Eugene McCarthy (born March 29, 1916, Watkins, Minnesota, U.S.—died December 10, 2005, Washington, D.C.) was a U.S. senator, whose entry into the 1968 race for the Democratic presidential nomination ultimately led President Lyndon B. Johnson to drop his bid for reelection.
McCarthy graduated from St. John’s University (Collegeville, Minnesota) in 1935, then taught high school while working on a master’s degree at the University of Minnesota. He returned as a faculty member to St. John’s (1940–43) and subsequently served in the War Department’s military intelligence division until the end of World War II. After the war McCarthy again taught school, eventually becoming chairman of the sociology department at the College of St. Thomas in St. Paul, Minnesota. In 1948 he ran successfully on Minnesota’s Democratic-Farmer-Labor Party ticket for the U.S. House of Representatives, where he remained for 10 years, compiling a liberal voting record.
In 1958 McCarthy was elected to the Senate, where he remained a relatively unknown figure nationally until November 30, 1967. On that day, he announced his intention to challenge Johnson in the Democratic presidential primaries. Although in 1964 he had supported the Gulf of Tonkin Resolution (which gave the president broad powers to wage the Vietnam War), by 1967 McCarthy had become an outspoken critic of the war. At first McCarthy’s challenge was not taken seriously, but his candidacy soon attracted the growing numbers of Democrats who opposed further American involvement in the Vietnam War. After the Minnesota senator, with his trenchant wit and scholarly, understated manner, captured 42 percent of the vote in the New Hampshire primary in March 1968, Johnson made the dramatic announcement of his withdrawal from the race. McCarthy went on to sweep three primaries but then lost four of the next five to Senator Robert F. Kennedy. Following Kennedy’s assassination, McCarthy lost the nomination at the convention in Chicago to Vice President Hubert H. Humphrey, who had declined to run in the primaries.

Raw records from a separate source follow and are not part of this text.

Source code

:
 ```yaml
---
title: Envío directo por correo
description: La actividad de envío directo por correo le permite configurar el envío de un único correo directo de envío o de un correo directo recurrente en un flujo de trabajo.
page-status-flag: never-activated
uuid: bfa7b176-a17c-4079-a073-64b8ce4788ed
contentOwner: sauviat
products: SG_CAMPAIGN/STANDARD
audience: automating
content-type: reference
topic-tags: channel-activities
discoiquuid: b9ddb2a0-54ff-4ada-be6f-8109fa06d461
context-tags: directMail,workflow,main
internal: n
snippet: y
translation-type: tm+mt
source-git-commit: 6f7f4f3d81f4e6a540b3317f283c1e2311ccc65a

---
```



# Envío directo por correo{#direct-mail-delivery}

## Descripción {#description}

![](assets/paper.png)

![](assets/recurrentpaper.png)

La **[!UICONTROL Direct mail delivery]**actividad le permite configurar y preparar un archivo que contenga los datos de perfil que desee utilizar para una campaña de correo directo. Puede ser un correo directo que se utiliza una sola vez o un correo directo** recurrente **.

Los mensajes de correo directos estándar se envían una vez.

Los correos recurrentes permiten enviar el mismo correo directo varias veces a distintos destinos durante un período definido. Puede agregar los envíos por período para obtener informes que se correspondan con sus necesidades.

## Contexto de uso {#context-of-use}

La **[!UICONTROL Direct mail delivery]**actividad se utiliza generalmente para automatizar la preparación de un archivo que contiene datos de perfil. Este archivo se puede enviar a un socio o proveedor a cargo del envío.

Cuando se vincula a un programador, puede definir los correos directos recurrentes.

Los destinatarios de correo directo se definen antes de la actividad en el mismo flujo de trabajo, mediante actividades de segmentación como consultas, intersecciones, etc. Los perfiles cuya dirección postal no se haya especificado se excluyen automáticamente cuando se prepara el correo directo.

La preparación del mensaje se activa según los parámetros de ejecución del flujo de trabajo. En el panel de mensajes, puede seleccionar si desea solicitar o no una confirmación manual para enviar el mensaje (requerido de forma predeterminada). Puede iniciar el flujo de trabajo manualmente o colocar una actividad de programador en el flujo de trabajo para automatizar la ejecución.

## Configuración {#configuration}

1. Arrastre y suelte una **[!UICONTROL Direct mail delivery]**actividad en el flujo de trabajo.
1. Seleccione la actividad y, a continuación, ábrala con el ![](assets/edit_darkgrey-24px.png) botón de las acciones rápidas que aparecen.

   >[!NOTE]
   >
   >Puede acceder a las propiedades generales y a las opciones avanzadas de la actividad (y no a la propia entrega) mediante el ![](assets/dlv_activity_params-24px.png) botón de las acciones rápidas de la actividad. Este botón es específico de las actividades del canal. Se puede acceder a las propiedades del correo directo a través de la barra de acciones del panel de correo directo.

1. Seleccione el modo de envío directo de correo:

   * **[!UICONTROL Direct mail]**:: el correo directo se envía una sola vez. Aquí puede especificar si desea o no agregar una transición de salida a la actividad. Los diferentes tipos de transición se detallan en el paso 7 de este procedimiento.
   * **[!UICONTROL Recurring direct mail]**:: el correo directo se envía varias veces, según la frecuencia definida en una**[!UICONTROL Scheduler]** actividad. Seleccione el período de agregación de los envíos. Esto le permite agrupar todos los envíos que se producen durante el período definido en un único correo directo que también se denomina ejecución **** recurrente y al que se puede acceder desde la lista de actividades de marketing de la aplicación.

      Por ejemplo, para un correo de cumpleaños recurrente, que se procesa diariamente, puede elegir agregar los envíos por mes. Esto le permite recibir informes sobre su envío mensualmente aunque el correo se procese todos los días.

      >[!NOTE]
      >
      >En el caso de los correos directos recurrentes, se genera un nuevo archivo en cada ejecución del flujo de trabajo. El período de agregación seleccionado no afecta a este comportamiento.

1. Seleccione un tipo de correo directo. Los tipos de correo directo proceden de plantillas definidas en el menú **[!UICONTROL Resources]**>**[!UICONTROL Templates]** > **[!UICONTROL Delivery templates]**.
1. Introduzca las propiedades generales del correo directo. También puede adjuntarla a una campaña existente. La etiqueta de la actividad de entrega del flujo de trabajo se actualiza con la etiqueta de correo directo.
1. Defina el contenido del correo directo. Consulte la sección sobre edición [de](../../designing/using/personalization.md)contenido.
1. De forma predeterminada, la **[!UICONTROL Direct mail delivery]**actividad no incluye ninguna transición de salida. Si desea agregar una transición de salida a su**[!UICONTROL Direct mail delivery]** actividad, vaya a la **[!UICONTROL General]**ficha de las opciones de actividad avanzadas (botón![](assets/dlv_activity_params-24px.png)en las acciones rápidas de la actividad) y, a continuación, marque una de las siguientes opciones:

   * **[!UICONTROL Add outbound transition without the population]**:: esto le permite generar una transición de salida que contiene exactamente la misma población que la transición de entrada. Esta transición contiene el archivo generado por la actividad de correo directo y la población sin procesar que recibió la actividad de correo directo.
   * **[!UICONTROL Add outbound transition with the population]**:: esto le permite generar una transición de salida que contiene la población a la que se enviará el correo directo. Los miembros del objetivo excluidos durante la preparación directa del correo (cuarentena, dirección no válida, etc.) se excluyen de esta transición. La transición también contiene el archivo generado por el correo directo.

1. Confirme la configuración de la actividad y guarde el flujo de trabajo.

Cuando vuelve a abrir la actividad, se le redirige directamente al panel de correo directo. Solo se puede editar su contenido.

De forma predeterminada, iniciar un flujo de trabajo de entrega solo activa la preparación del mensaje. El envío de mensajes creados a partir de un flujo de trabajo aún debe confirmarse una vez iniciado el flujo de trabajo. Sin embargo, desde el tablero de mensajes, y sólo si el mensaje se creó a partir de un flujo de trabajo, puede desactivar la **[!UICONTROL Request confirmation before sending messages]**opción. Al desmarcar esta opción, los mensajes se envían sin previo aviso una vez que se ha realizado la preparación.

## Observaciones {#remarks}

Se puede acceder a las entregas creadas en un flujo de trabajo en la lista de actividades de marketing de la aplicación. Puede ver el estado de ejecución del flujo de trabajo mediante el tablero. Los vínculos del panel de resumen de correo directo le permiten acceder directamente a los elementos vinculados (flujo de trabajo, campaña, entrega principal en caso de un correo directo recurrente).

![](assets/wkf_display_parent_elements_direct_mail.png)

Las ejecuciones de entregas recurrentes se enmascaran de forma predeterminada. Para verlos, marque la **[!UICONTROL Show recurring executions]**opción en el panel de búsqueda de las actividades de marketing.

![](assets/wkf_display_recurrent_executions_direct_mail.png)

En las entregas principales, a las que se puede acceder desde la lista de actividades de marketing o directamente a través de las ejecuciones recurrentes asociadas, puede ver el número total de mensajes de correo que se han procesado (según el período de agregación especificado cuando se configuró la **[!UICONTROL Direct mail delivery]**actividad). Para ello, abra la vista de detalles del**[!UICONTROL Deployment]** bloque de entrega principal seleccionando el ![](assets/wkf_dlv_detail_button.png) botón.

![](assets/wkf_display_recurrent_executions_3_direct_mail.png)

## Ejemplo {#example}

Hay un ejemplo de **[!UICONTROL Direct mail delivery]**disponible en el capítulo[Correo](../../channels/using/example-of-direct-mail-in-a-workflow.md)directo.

In 1970 McCarthy decided not to run for reelection to the Senate. Humphrey won his seat, and McCarthy turned to a career of writing and lecturing. In 1972 he conducted a lacklustre campaign for the Democratic presidential nomination, which was won by Senator George S. McGovern. Four years later McCarthy made a more vigorous, but again unsuccessful, attempt to win the presidency as an independent; his campaigns in 1988 and 1992 also failed. In 1982 McCarthy made an unsuccessful bid for the Senate seat from Minnesota. Among his numerous books are Ground Fog and Night (1979), a collection of poems; Complexities and Contraries: Essays of Mild Discontent (1982); Up ’Til Now (1987), a memoir; 1968: War and Democracy (2000), about the 1968 presidential election; and Parting Shots from My Brittle Brow (2004).